Who Do You Think You Are? (BBC1), TV review: A rip-roaring story from Brian Blessed - with some surprising miner details
Ellen E Jones
Ellen is The Independent's TV critic. She writes a daily review of Last Night's TV and a weekly 'Inside TV' column for the i paper, as well as a column on general topics for the main paper most Wednesdays. Ellen is a former Hollywood correspondent and a contributing editor to Little White Lies, she's written on TV, film, lifestyle, travel and politics for publications including the Guardian, The Times, The Sunday Times, Esquire and Total Film.
Friday 15 August 2014
There weren't enough reaction shots in the Brian Blessed episode of Who Do You Think You Are? (BBC1). When the 77-year-old actor was bursting into song on the train from London to Doncaster or projecting poetry to the metaphorical back row of a busy city street, we could only imagine the looks on the faces of the people passing by.

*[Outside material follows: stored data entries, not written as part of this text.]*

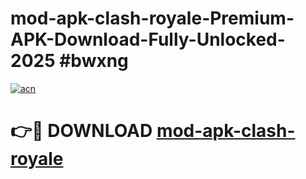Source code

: # mod-apk-clash-royale-Premium-APK-Download-Fully-Unlocked-2025 #bwxng

[![acn](https://github.com/user-attachments/assets/0f9c940e-d8b0-45ae-aac7-cd30a18b3e1c)](https://app.mediaupload.pro?title=mod-apk-clash-royale&ref=07M)

# 👉🔴 DOWNLOAD [mod-apk-clash-royale](https://app.mediaupload.pro?title=mod-apk-clash-royale&ref=07M)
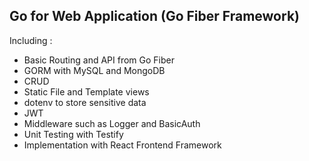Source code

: ## Go for Web Application (Go Fiber Framework)

Including :
* Basic Routing and API from Go Fiber
* GORM with MySQL and MongoDB
* CRUD
* Static File and Template views
* dotenv to store sensitive data
* JWT
* Middleware such as Logger and BasicAuth
* Unit Testing with Testify
* Implementation with React Frontend Framework
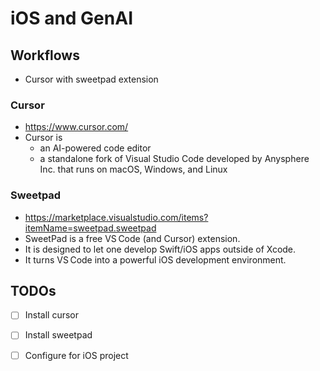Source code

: # iOS and GenAI

## Workflows
- Cursor with sweetpad extension 

### Cursor
- https://www.cursor.com/
- Cursor is 
    - an AI-powered code editor
    - a standalone fork of Visual Studio Code developed by Anysphere Inc. that runs on macOS, Windows, and Linux

### Sweetpad
- https://marketplace.visualstudio.com/items?itemName=sweetpad.sweetpad
- SweetPad is a free VS Code (and Cursor) extension.
- It is designed to let one develop Swift/iOS apps outside of Xcode.
- It turns VS Code into a powerful iOS development environment.


## TODOs
- [ ] Install cursor
- [ ] Install sweetpad
- [ ] Configure for iOS project
 
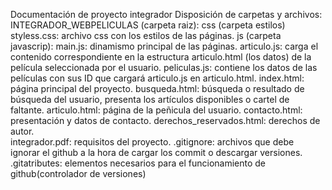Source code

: Documentación de proyecto integrador
Disposición de carpetas y archivos:
INTEGRADOR_WEBPELICULAS (carpeta raiz):
    css (carpeta estilos)
        styless.css: archivo css con los estilos de las páginas.
    js (carpeta javascrip):
        main.js: dinamismo principal de las páginas.
        articulo.js: carga el contenido correspondiente en la estructura articulo.html (los datos) de la     
                     película seleccionada por el usuario.
        peliculas.js: contiene los datos de las películas con sus ID que cargará articulo.js en articulo.html.
    index.html: página principal del proyecto.
    busqueda.html: búsqueda o resultado de búsqueda del usuario, presenta los artículos disponibles o cartel 
                   de faltante.
    articulo.html: página de la peñicula del usuario.
    contacto.html: presentación y datos de contacto.
    derechos_reservados.html: derechos de autor.    
    integrador.pdf: requisitos del proyecto.
    .gitignore: archivos que debe ignorar el github a la hora de cargar los commit o descargar versiones.
    .gitatributes: elementos necesarios para el funcionamiento de github(controlador de versiones)
    
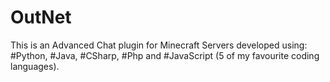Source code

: # OutNet
This is an Advanced Chat plugin for Minecraft Servers developed using: #Python, #Java, #CSharp, #Php and #JavaScript (5 of my favourite coding languages).
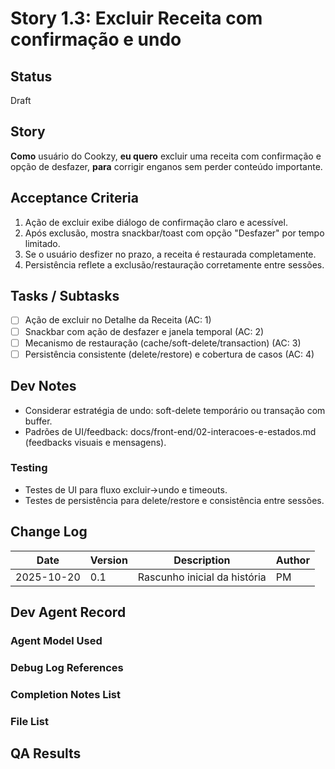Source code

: # Story 1.3: Excluir Receita com confirmação e undo

## Status
Draft

## Story
**Como** usuário do Cookzy,
**eu quero** excluir uma receita com confirmação e opção de desfazer,
**para** corrigir enganos sem perder conteúdo importante.

## Acceptance Criteria
1. Ação de excluir exibe diálogo de confirmação claro e acessível.
2. Após exclusão, mostra snackbar/toast com opção "Desfazer" por tempo limitado.
3. Se o usuário desfizer no prazo, a receita é restaurada completamente.
4. Persistência reflete a exclusão/restauração corretamente entre sessões.

## Tasks / Subtasks
- [ ] Ação de excluir no Detalhe da Receita (AC: 1)
- [ ] Snackbar com ação de desfazer e janela temporal (AC: 2)
- [ ] Mecanismo de restauração (cache/soft-delete/transaction) (AC: 3)
- [ ] Persistência consistente (delete/restore) e cobertura de casos (AC: 4)

## Dev Notes
- Considerar estratégia de undo: soft-delete temporário ou transação com buffer.
- Padrões de UI/feedback: docs/front-end/02-interacoes-e-estados.md (feedbacks visuais e mensagens).

### Testing
- Testes de UI para fluxo excluir→undo e timeouts.
- Testes de persistência para delete/restore e consistência entre sessões.

## Change Log
| Date       | Version | Description                         | Author |
|------------|---------|-------------------------------------|--------|
| 2025-10-20 | 0.1     | Rascunho inicial da história         | PM     |

## Dev Agent Record

### Agent Model Used

### Debug Log References

### Completion Notes List

### File List

## QA Results

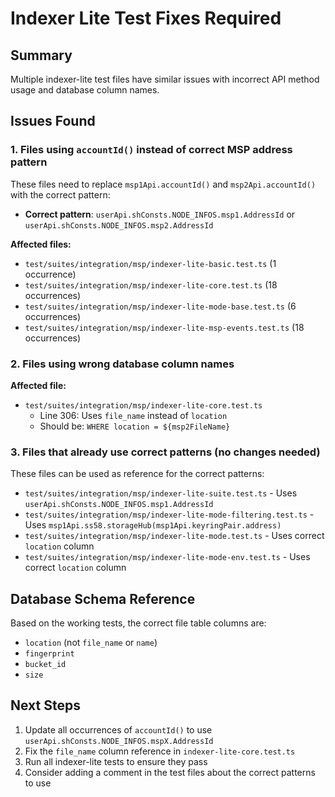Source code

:# Indexer Lite Test Fixes Required

## Summary
Multiple indexer-lite test files have similar issues with incorrect API method usage and database column names.

## Issues Found

### 1. Files using `accountId()` instead of correct MSP address pattern

These files need to replace `msp1Api.accountId()` and `msp2Api.accountId()` with the correct pattern:
- **Correct pattern**: `userApi.shConsts.NODE_INFOS.msp1.AddressId` or `userApi.shConsts.NODE_INFOS.msp2.AddressId`

**Affected files:**
- `test/suites/integration/msp/indexer-lite-basic.test.ts` (1 occurrence)
- `test/suites/integration/msp/indexer-lite-core.test.ts` (18 occurrences)
- `test/suites/integration/msp/indexer-lite-mode-base.test.ts` (6 occurrences)
- `test/suites/integration/msp/indexer-lite-msp-events.test.ts` (18 occurrences)

### 2. Files using wrong database column names

**Affected file:**
- `test/suites/integration/msp/indexer-lite-core.test.ts`
  - Line 306: Uses `file_name` instead of `location`
  - Should be: `WHERE location = ${msp2FileName}`

### 3. Files that already use correct patterns (no changes needed)

These files can be used as reference for the correct patterns:
- `test/suites/integration/msp/indexer-lite-suite.test.ts` - Uses `userApi.shConsts.NODE_INFOS.msp1.AddressId`
- `test/suites/integration/msp/indexer-lite-mode-filtering.test.ts` - Uses `msp1Api.ss58.storageHub(msp1Api.keyringPair.address)`
- `test/suites/integration/msp/indexer-lite-mode.test.ts` - Uses correct `location` column
- `test/suites/integration/msp/indexer-lite-mode-env.test.ts` - Uses correct `location` column

## Database Schema Reference

Based on the working tests, the correct file table columns are:
- `location` (not `file_name` or `name`)
- `fingerprint`
- `bucket_id`
- `size`

## Next Steps

1. Update all occurrences of `accountId()` to use `userApi.shConsts.NODE_INFOS.mspX.AddressId`
2. Fix the `file_name` column reference in `indexer-lite-core.test.ts`
3. Run all indexer-lite tests to ensure they pass
4. Consider adding a comment in the test files about the correct patterns to use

Let the impressionists try to do justice to his rambunctious good humour, no one booms like Blessed, and in real life he's the fruity-voiced thesp exactly as advertised.
It came as more of a surprise to learn that this Shakespearean actor is the son of a miner raised in the South Yorkshire town of Mexborough and, moreover, that the name Brian Blessed was no Equity card invention, but given to him at birth. Blessed's father was a miner, and his father's father before him, but what of the rest of the line? Did they live up to their wonderful surname?
Who Do You Think You Are? often requires some imaginative input from the celebrity descendant. A few lines from the parish birth register, a grainy black and white photo and from this we must conjure up a whole human lifetime. Blessed had no trouble on that account, however.
As he stood in St Pancras Chapel, where his great-great-great-grandfather Barnabas Blessed had married in 1801, he put his dramatising powers to work on the scene, casting himself in the roles of both groom and bride, naturally: "BRAAAAVOO, Barnabas! Oh you MAAARVellous man!"
Alas, the good fortune of this ancestor was short-lived and Blessed, a man of obvious empathy, was deeply moved by a tale of infant mortality, orphaned children and the horrors of the workhouse.
At least by the mid-19th century, things were looking up. Jabez Blessed, his great-great-grandfather, had moved to Lincolnshire and fathered a total of 13 children, all of whom lived to adulthood. This virility Brian took as a personal compliment: "He didn't need the purple pill, did he? He was a RAAAANDY man! He served his country well!"
When our journey finally came to an end at Jabez's gravestone, he looked down at the ground and addressed his ancestor directly: "You lived life, Jabez! You lived it!" A merely symbolic gesture, perhaps, but then again, if anyone has a voice to wake the dead, Brian Blessed does.